More detailed comments:
- The authors haven't explained their definition of "time-constant". I assume they meant situation were gas dispersion stays constant, which is a strong and unrealistic assumption in a real-world application. Especially because even we assume that external factors don't exist, e.g. in a closed room, gas dispersion varies by time due to turbulence. In that sense, the proposed approach fits better occupancy map scenarios rather than gas distribution mapping. What makes this solution appropriate in particular for gas distribution mapping?
- The paper lacks insight about gas sensors which is needed in developing solutions for gas distribution mapping. For example, each measurement of traditional gas sensors, e.g. metal oxide sensors, covers a few centimetres in space. Clearly, such sensors are not suitable for mapping a very large area. In case, the authors have LIDAR sensors in mind, e.g. TDLAS, the question would be how the authors want to deal with reflective surface needed.
- Usually, the presence of the gas is not zero and one, but it rather a range of probabilities. Isn't another simplifying assumption to formulate the problem as a binary classification task? Why authors didn't use a discretised relative percentage of the gas concentration?
- Is the order of communication between robots effects the quality of the centralized map obtained? If the robots move randomly in space how fast do you expect to have a centralized map?
- All the results are only shown in one scenario which makes it hard to understand how much the results are generalizable. For example, why the performance of the system considering 100 and 150 agents are so similar, however, there is a quite different behaviour when the number of agents is 200. What is the reason behind this difference? It is not clear to me why the relationship between the percentage of robot communication and performance coefficient is linear? Could it be because of the way that robots move relative to each other?
Author Response
Author Response File: Author Response.pdf
Reviewer 2 Report
The authors present a collaborative algorithm to map gas concentration in a region of interest. The topic is interesting for the community. The paper and results are well presented.
However, the authors fall short in results. They present only simulations. The approach should be validated in a real task, that includes many more difficulties than a simulated arena. If the work is purely numeric, authors, at least, should quantify the benefits of the proposed approach with respect to other approaches, in terms of speed, resources needed, accuracy, etc...

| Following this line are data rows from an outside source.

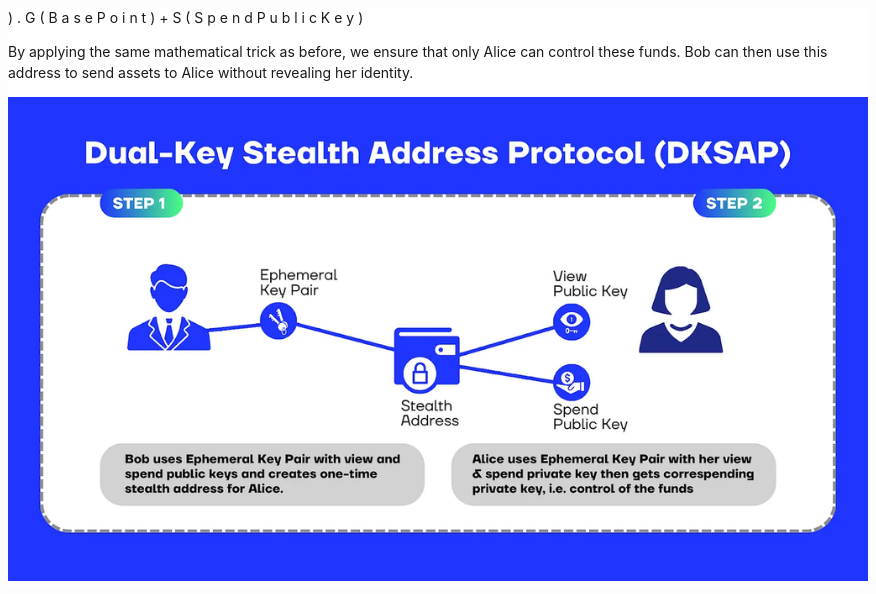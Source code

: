   <mo stretchy="false">)</mo>
  <mo>.</mo>
  <mi>G</mi>
  <mo stretchy="false">(</mo>
  <mi>B</mi>
  <mi>a</mi>
  <mi>s</mi>
  <mi>e</mi>
  <mi>P</mi>
  <mi>o</mi>
  <mi>i</mi>
  <mi>n</mi>
  <mi>t</mi>
  <mo stretchy="false">)</mo>
  <mo>+</mo>
  <mi>S</mi>
  <mo stretchy="false">(</mo>
  <mi>S</mi>
  <mi>p</mi>
  <mi>e</mi>
  <mi>n</mi>
  <mi>d</mi>
  <mi>P</mi>
  <mi>u</mi>
  <mi>b</mi>
  <mi>l</mi>
  <mi>i</mi>
  <mi>c</mi>
  <mi>K</mi>
  <mi>e</mi>
  <mi>y</mi>
  <mo stretchy="false">)</mo>
</math>

By applying the same mathematical trick as before, we ensure that only Alice can control these funds. Bob can then use this address to send assets to Alice without revealing her identity.

![DKSAP](./images/eip-5564-DKSAP.webp)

Moreover, the authors claim in the abstract that they do not need prior information. Actually, they assume there is only one gas in the mapping. What assumptions are needed? At least, they assume static plume, with no bouts (unrealistic scenario). What is the time constant of the sensors? Finally, authors claim obstacle avoidance in the abstract. I did not see any obstacle in the simulated arenas.
Author Response
Author Response File: Author Response.pdf
Round 2
Reviewer 1 Report
The authors have considerably updated the results and addressed the comments. At this point, I will recommend this paper for publication.
Reviewer 2 Report
the authors successfully implemented my comments. I recommend the publication of the manuscript.